A judge in the Swiss canton Obwalden has ordered a supply of 1,200 Keineken bottles and matching glasses confiscated after Heineken filed a complaint for trademark infringement.
The Keineken (‘Kein Heineken’ or No Heineken) campaign is in response to recent acquisitions by the Dutch beer giant on the Swiss beer market. A year ago Heineken acquired the Swiss brewer Eichhof from Lucerne. According to Conrad Engler of the Keineken campaign, this meant that “the last big independent Swiss brewer ended up in foreign hands.”
Eight years ago, when Carlsberg took over the Feldschlösschen brewery in Basel, local beer aficionados founded the Unser Bier (Our Beer) brewery in the same city. The Keineken campaign in Lucerne was inspired by this.
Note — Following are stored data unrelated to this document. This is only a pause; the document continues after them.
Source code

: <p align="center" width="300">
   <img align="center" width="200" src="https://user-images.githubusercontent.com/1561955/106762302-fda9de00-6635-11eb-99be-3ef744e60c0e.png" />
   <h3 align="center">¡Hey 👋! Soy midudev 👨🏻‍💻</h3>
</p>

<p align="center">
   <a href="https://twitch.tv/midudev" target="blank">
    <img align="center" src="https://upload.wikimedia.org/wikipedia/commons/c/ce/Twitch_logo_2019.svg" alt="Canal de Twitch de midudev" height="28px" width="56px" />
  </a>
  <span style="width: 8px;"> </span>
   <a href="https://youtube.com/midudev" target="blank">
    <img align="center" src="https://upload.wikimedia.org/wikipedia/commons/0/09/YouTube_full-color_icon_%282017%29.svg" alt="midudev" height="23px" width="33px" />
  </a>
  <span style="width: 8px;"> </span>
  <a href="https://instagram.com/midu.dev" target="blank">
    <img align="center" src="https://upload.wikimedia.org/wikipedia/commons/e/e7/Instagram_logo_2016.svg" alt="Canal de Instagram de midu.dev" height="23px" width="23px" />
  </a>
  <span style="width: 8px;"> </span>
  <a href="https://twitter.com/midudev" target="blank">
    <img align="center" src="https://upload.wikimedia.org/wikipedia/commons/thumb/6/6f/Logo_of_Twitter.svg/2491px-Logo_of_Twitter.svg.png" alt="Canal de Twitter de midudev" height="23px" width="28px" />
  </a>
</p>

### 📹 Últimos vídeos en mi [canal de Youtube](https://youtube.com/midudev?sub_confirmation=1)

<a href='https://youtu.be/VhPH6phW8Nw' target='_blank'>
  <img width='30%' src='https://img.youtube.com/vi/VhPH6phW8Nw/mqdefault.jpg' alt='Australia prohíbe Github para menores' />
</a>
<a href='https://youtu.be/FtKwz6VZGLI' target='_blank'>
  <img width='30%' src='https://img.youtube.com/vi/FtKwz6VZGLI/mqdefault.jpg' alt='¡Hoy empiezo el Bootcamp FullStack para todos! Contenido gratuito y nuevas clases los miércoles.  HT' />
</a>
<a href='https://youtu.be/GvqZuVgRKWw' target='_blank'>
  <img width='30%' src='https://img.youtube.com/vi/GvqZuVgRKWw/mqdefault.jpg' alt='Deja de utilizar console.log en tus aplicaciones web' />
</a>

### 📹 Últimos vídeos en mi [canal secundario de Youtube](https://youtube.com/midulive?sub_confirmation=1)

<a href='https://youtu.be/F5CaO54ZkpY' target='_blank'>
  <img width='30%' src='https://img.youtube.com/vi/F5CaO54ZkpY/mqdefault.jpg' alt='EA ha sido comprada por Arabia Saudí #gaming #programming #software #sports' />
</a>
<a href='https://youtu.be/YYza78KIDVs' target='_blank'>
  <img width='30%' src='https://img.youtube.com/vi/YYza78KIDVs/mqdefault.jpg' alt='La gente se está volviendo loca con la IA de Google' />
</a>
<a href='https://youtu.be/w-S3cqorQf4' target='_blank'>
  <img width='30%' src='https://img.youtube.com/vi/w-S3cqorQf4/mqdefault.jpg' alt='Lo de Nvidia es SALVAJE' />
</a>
On Aug. 19 Keineken deposited the Keineken trademark with the Swiss patent bureau and had Unser Bier brew up a supply of Keineken beer. But before the 120 Keineken members could even taste the beer, the police had already sealed the lot.
The small scope of the Keineken campaign is no argument, said a Heineken spokesperson. “We see this as trademark infringement and we filed a complaint accordingly.”
‘Heineken Scored an Own Goal’
The speed with which Heineken acted took the Keineken activists by surprise. “On Friday morning we sent out a press release about Keineken and four hours later Heineken’s lawyers were on the phone,” said Engler. “They demanded an immediate halt to the distribution of Keineken and a withdrawal of the trademark.”
Keineken said it was willing to halt the sale of Keineken until the trademark was processed, but Heineken was not appeased and went to court instead. That same night the police entered Engler’s garage to seal the Keineken supply.
As a result there was no Keineken beer at a party on Saturday to commemorate the first anniversary of Heineken’s acquisition of Eichhof. Instead the guests drank Unser Bier.
“As a precaution we blacked out the Keineken name on the t-shirts and flags we had made,” said Engler. A good thing because the police came by later to check for further trademark infringement.
The judge is expected to take several weeks to reach a final verdict. Heineken is confident it will win the case, a spokesperson said.
But Engler expects to get the last laugh. “Heineken scored an own goal with their legal action,” he said. “The media attention has brought us dozens of new members. Our goal — to have an Engelberger Klosterbräu by 2012 — has now come just a bit loser. With or without Keineken.”